I almost missed seeing the Spaniard the first time he fought in the arena. I seldom spend any of my time at melees-such a waste of prime flesh. But that day I was in a mood. A spilled cup of wine, a torn hem, a broken bauble-trivial things, true, but enough to drive me outside the walls of my estate and to the arena for some sport, before I strangled one of the servants.
Violence first, I thought, and then perhaps the other. I was in luck, as it happens; the German was included in Proximo's group of amateurs, I suppose to make up the numbers. He would be in a fine state after the battle; he would be humming with energy. He always was, following an afternoon of bloodletting.
I enjoyed him a great deal then; he was one of my favorites. Although he cared nothing for me one way or the other, he always smiled when he saw it was I waiting for him in that cell that was slightly better furnished than the remainder of the barracks. Not because I'm easily pleased (I'm not), nor even, I think, because of the coins I always left for him, although he liked those well enough. I think it was because we understood each other. I didn't require fawning, or false admiration. He was plainspoken, tactless, totally honest. I liked that. And my appearance had never caused him any hesitation, not even the first time. I appreciated that as well.

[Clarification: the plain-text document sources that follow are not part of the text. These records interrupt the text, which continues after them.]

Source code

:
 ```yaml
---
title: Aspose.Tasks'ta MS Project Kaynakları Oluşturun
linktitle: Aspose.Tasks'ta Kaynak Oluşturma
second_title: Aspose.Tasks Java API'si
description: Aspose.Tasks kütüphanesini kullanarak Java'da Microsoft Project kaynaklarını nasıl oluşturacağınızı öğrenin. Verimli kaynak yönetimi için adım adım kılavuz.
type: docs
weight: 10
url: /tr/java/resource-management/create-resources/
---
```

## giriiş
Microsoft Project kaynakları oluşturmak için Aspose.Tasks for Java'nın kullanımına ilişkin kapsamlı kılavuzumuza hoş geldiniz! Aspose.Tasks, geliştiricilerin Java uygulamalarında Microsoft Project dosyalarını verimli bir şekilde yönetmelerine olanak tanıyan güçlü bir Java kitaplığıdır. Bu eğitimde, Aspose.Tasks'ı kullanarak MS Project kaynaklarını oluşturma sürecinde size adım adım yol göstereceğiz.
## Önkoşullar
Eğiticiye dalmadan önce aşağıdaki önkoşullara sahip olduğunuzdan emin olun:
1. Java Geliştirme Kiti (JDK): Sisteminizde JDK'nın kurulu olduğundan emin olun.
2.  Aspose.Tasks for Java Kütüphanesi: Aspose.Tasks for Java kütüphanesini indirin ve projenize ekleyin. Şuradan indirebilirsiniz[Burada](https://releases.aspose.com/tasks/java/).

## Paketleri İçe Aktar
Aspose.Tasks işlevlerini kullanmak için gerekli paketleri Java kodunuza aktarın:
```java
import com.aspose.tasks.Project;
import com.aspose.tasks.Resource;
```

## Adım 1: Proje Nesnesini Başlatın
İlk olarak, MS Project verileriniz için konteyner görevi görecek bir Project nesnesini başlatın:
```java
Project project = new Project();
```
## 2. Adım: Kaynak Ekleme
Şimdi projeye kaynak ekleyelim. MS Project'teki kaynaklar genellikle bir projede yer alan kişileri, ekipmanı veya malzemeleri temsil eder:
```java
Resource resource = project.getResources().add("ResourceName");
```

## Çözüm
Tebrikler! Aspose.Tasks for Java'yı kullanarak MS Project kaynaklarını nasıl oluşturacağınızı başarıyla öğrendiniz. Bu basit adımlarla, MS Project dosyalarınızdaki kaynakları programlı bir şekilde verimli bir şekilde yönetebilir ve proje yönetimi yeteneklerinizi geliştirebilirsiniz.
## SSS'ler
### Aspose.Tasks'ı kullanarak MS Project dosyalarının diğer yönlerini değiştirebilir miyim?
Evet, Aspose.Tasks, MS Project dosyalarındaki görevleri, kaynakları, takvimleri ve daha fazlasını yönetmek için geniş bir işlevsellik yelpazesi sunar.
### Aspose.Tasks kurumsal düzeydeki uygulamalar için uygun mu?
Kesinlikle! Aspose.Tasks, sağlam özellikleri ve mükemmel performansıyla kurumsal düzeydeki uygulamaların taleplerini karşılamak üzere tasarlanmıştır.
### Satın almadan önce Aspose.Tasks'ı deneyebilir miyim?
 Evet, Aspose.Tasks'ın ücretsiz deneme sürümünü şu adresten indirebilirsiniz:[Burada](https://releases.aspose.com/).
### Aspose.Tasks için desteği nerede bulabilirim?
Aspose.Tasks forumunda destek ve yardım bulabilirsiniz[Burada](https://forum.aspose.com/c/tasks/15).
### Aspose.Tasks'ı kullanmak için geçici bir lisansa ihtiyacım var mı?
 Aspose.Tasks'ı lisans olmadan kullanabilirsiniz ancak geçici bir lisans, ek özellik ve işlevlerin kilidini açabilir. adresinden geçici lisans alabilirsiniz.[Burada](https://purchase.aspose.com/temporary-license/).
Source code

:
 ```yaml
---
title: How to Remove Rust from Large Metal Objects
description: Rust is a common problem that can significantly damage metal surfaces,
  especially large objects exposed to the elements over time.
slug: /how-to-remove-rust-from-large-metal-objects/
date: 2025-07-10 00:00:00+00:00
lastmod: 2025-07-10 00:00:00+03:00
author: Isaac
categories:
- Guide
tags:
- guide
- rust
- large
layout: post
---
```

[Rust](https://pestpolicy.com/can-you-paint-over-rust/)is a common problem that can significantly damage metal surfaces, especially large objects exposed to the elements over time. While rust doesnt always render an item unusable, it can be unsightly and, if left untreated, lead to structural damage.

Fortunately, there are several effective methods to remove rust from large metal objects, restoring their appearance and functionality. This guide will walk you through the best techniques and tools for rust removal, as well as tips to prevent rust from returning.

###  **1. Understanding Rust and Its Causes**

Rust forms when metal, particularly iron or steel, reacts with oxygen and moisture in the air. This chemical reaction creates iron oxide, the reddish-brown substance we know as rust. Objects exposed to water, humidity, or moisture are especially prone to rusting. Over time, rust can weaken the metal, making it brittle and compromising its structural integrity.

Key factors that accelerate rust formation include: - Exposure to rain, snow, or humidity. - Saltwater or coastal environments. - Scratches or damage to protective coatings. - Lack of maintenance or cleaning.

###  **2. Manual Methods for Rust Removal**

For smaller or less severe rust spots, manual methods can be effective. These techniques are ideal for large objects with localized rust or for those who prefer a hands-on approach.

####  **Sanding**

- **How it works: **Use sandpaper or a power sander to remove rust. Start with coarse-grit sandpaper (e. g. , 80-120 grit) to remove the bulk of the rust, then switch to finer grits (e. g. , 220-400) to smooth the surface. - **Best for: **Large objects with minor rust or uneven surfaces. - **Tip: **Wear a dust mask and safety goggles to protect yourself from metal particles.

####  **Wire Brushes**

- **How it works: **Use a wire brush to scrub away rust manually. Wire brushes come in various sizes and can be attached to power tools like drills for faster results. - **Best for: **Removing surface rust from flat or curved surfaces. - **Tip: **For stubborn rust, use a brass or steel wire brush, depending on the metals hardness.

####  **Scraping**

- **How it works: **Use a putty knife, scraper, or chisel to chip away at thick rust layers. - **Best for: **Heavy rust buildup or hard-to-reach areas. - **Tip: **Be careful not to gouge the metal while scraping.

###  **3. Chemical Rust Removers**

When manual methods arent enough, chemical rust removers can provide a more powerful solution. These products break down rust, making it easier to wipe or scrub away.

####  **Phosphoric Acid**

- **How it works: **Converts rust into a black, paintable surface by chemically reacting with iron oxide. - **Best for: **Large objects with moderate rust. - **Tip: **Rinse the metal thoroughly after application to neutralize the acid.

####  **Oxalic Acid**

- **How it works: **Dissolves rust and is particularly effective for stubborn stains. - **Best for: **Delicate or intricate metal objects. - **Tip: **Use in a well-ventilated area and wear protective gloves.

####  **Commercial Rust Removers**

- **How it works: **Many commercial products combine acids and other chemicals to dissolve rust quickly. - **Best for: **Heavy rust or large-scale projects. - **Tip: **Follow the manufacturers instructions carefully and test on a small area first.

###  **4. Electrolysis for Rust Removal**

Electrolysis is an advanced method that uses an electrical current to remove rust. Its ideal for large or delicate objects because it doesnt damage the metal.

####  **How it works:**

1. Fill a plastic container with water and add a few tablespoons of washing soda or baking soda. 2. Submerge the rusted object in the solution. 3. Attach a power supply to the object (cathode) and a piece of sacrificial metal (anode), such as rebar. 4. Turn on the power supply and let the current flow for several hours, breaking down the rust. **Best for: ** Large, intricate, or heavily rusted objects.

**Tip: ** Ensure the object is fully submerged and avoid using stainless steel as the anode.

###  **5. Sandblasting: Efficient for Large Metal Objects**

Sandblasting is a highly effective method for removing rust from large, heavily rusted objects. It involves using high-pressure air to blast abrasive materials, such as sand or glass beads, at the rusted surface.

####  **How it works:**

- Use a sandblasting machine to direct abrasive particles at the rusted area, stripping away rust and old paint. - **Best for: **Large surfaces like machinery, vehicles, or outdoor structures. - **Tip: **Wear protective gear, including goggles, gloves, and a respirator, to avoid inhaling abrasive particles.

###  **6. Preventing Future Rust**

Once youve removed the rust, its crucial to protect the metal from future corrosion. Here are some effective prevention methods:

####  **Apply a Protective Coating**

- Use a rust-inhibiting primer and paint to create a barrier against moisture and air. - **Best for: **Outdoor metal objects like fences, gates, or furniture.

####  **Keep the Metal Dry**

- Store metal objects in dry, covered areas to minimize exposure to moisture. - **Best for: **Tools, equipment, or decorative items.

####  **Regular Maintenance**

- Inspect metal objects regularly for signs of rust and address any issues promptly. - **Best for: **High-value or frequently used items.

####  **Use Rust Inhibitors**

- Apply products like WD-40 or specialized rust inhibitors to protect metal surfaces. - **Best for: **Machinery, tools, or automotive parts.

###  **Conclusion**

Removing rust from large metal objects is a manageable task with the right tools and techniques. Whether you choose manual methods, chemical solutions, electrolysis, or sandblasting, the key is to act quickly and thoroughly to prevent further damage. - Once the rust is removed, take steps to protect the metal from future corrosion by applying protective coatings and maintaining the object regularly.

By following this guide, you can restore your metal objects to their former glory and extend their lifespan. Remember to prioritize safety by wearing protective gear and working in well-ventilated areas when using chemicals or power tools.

He was also generously blessed by Nature, a fine quality in itself. And his natural enthusiasm lent it's own charm to our dealing together. Taken altogether, a very satisfactory man.
I analyze too much, perhaps; but this is my hobby.
For one like myself who grew up in Rome, the incredible boredom that plagued me in miserable Zucchabar would have been crushing without an outlet of some sort. I am unable to perform many of the activities other women occupy themselves with, and find many of those left to me distasteful, and so I chose to indulge my interest in the gladiators of Proximo and the others.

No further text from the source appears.